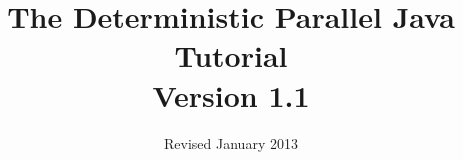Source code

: \documentclass[10pt]{article}
\title{\bfseries{The Deterministic Parallel Java 
    Tutorial \\
Version 1.1}}
\date{Revised January 2013}
\begin{document}
\maketitle

\tableofcontents{}

\begin{sloppypar}






\end{sloppypar}
\end{document}
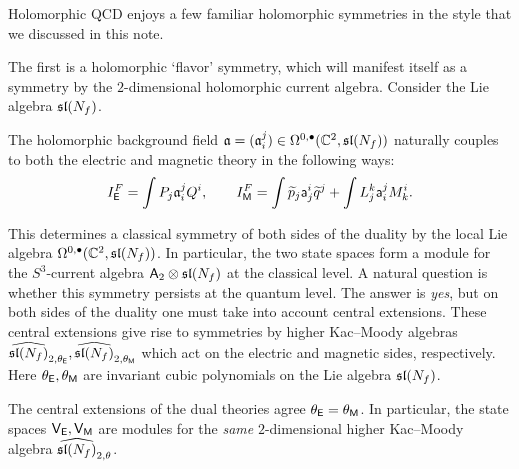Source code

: \documentclass[11pt]{amsart}
\def\sfa{\mathsf{a}}
\begin{document}
Holomorphic QCD enjoys a few familiar holomorphic symmetries in the style that we discussed in this note.

The first is a holomorphic `flavor' symmetry, which will manifest itself as a symmetry by the $2$-dimensional holomorphic current algebra. 
Consider the Lie algebra $\sl(N_f)$. 

The holomorphic background field $\fa = (\fa_i^j) \in \Omega^{0,\bu}(\CC^2 , \sl(N_f))$ naturally couples to both the electric and magnetic theory in the following ways:
\[
I^F_\sfE = \int P_j \fa_i^j Q^i , \qquad I^F_\sfM = \int \Tilde{p}_j \sfa_j^i \Tilde{q}^j + \int L^k_j \sfa_i^j M^i_k . 
\]

This determines a classical symmetry of both sides of the duality by the local Lie algebra $\Omega^{0,\bu}(\CC^2, \sl(N_f))$. 
In particular, the two state spaces form a module for the $S^3$-current algebra $\sfA_2 \otimes \sl(N_f)$ at the classical level.
A natural question is whether this symmetry persists at the quantum level. 
The answer is {\em yes}, but on both sides of the duality one must take into account central extensions.
These central extensions give rise to symmetries by higher Kac--Moody algebras $\Hat{\sl(N_f)}_{2,\theta_{\sfE}}, \Hat{\sl(N_f)}_{2,\theta_{\sfM}}$ which act on the electric and magnetic sides, respectively.
Here $\theta_\sfE, \theta_\sfM$ are invariant cubic polynomials on the Lie algebra $\sl(N_f)$. 

\begin{prop}
The central extensions of the dual theories agree $\theta_\sfE = \theta_\sfM$. 
In particular, the state spaces $\sfV_\sfE, \sfV_\sfM$ are modules for the {\em same} $2$-dimensional higher Kac--Moody algebra $\Hat{\sl(N_f)}_{2,\theta}$.
\end{prop}
\end{document}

★ ★ ★ ★ ★ ★ ★

# [TASK INSTRUCTIONS]
From the first record above to the last, output each one exactly and omit the pictures.

# [ANSWER AREA]
Source code

: \documentclass[10pt]{article}
\title{\bfseries{The Deterministic Parallel Java 
    Tutorial \\
Version 1.1}}
\date{Revised January 2013}
\begin{document}
\maketitle

\tableofcontents{}

\begin{sloppypar}






\end{sloppypar}
\end{document}
Source code

: \documentclass[11pt]{amsart}
\def\sfa{\mathsf{a}}
\begin{document}
Holomorphic QCD enjoys a few familiar holomorphic symmetries in the style that we discussed in this note.

The first is a holomorphic `flavor' symmetry, which will manifest itself as a symmetry by the $2$-dimensional holomorphic current algebra. 
Consider the Lie algebra $\sl(N_f)$. 

The holomorphic background field $\fa = (\fa_i^j) \in \Omega^{0,\bu}(\CC^2 , \sl(N_f))$ naturally couples to both the electric and magnetic theory in the following ways:
\[
I^F_\sfE = \int P_j \fa_i^j Q^i , \qquad I^F_\sfM = \int \Tilde{p}_j \sfa_j^i \Tilde{q}^j + \int L^k_j \sfa_i^j M^i_k . 
\]

This determines a classical symmetry of both sides of the duality by the local Lie algebra $\Omega^{0,\bu}(\CC^2, \sl(N_f))$. 
In particular, the two state spaces form a module for the $S^3$-current algebra $\sfA_2 \otimes \sl(N_f)$ at the classical level.
A natural question is whether this symmetry persists at the quantum level. 
The answer is {\em yes}, but on both sides of the duality one must take into account central extensions.
These central extensions give rise to symmetries by higher Kac--Moody algebras $\Hat{\sl(N_f)}_{2,\theta_{\sfE}}, \Hat{\sl(N_f)}_{2,\theta_{\sfM}}$ which act on the electric and magnetic sides, respectively.
Here $\theta_\sfE, \theta_\sfM$ are invariant cubic polynomials on the Lie algebra $\sl(N_f)$. 

\begin{prop}
The central extensions of the dual theories agree $\theta_\sfE = \theta_\sfM$. 
In particular, the state spaces $\sfV_\sfE, \sfV_\sfM$ are modules for the {\em same} $2$-dimensional higher Kac--Moody algebra $\Hat{\sl(N_f)}_{2,\theta}$.
\end{prop}
\end{document}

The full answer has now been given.